In their book, Seitz and Sepinwall wrote that the show "went to more places — tonally and topically as well as geographically — tackled more issues, and told more jokes about more subjects than any comedy has before or since, and at its peak (roughly seasons 3–12) did it better than anyone else." Unsurprisingly, the writers specifically mentioned Lisa Simpson as a particular standout in the series. Of all the members of the beloved yellow-hued clan, Lisa is often thought of as the most intelligent and socially minded. She regularly leads crusades for animal rights and environmental causes, and often her perceptiveness and ability to cut directly to the heart of an issue combine to make for a memorable and powerful mini-speech (via Quote Catalog).

However, in one Season 29 episode, "The Simpsons" addressed its most problematic characterization in a very clumsy way, using the show's most progressive and open-minded character in a particularly ham-fisted manner.

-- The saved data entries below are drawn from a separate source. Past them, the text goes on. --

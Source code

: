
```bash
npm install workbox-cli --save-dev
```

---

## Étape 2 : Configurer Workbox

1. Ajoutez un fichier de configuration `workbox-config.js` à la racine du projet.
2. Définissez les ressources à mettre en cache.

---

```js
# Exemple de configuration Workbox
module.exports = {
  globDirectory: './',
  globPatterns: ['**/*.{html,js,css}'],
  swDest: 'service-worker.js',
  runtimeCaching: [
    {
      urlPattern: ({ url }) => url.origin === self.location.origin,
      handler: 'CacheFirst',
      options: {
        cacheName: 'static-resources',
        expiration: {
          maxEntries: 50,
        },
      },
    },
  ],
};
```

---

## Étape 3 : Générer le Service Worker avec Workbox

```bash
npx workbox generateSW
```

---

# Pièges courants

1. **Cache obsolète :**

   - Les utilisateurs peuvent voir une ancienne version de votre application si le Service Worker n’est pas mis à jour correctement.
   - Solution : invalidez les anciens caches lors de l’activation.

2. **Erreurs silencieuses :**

Lisa addresses the Apu controversy with a preachy and out-of-character speech to the audience

In Season 29, Episode 15 ("No Good Read Goes Unpunished"), the show's writers and producers addressed the budding controversy about white actor Hank Azaria's portrayal of Indian shopkeeper Apu Nahasapeemapetilon by having Marge share a classic story from her own childhood with Lisa. After discovering problematic passages in the book, Marge makes her own edits.

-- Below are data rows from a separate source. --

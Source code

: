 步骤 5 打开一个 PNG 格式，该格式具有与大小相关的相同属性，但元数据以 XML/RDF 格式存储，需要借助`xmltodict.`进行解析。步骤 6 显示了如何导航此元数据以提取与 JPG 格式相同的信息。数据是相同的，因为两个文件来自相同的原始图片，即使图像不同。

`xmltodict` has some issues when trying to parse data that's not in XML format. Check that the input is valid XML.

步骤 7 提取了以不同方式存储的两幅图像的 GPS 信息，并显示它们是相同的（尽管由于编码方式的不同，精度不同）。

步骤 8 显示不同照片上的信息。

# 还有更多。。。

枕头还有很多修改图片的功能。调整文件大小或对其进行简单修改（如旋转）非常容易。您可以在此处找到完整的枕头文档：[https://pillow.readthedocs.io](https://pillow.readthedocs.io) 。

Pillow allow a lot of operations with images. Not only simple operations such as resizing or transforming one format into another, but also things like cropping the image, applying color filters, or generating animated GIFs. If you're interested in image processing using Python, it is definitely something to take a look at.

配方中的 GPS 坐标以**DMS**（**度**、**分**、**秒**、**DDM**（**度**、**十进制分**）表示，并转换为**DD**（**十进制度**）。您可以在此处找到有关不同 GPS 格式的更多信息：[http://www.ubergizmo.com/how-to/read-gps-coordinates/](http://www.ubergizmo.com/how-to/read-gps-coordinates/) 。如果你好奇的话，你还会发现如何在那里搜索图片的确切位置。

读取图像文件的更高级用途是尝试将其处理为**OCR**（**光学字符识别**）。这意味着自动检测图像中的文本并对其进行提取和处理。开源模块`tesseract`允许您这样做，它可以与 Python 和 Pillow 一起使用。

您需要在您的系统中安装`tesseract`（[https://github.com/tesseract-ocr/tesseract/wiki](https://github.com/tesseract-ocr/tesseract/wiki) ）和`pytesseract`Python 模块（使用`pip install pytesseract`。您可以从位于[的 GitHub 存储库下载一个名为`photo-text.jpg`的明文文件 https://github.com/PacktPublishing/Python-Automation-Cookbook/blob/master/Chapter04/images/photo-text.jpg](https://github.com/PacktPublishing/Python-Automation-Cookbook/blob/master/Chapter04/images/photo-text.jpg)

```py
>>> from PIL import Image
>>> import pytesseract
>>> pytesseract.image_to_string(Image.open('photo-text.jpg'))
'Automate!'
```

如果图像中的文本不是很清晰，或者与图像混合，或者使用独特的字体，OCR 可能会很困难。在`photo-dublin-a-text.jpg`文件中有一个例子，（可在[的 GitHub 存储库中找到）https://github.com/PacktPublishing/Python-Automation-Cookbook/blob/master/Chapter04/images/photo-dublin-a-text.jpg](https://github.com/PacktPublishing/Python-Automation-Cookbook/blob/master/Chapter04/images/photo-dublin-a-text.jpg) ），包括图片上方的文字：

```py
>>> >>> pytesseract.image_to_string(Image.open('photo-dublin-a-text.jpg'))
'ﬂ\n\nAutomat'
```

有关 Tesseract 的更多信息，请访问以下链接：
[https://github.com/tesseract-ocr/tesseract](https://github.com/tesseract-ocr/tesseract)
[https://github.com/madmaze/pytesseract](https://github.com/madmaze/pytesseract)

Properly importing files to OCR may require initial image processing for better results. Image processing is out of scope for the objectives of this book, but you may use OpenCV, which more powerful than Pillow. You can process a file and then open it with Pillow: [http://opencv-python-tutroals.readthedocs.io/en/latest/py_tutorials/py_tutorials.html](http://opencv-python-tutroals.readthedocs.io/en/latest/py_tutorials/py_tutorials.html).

Lisa notes that Marge's revised main character, Clara, "starts out pretty perfect. But since she's already evolved, she doesn't really have an emotional journey to complete. Kinda means there's no point to the book." Marge asks what she should have done, and Lisa turns and addresses the camera to deliver a defensive sermon on behalf of the show's creative forces, saying, "Something that started decades ago and was applauded and inoffensive is now politically incorrect. What can you do?" Marge tells her "Some things will be dealt with at a later date," and Lisa responds, "if at all" and the pair give the camera a very long, glum look.

The scene is preachy, forced, and out of place. The moment is clumsy and uses the show's only true progressive voice to defend its most problematic characterization. Azaria later apologized, and the show recast Apu and other characters of color that had been portrayed by white actors (via The Hollywood Reporter). But in this moment, the show's creators — and Lisa, its most sensitive character — were obnoxiously and needlessly defiant.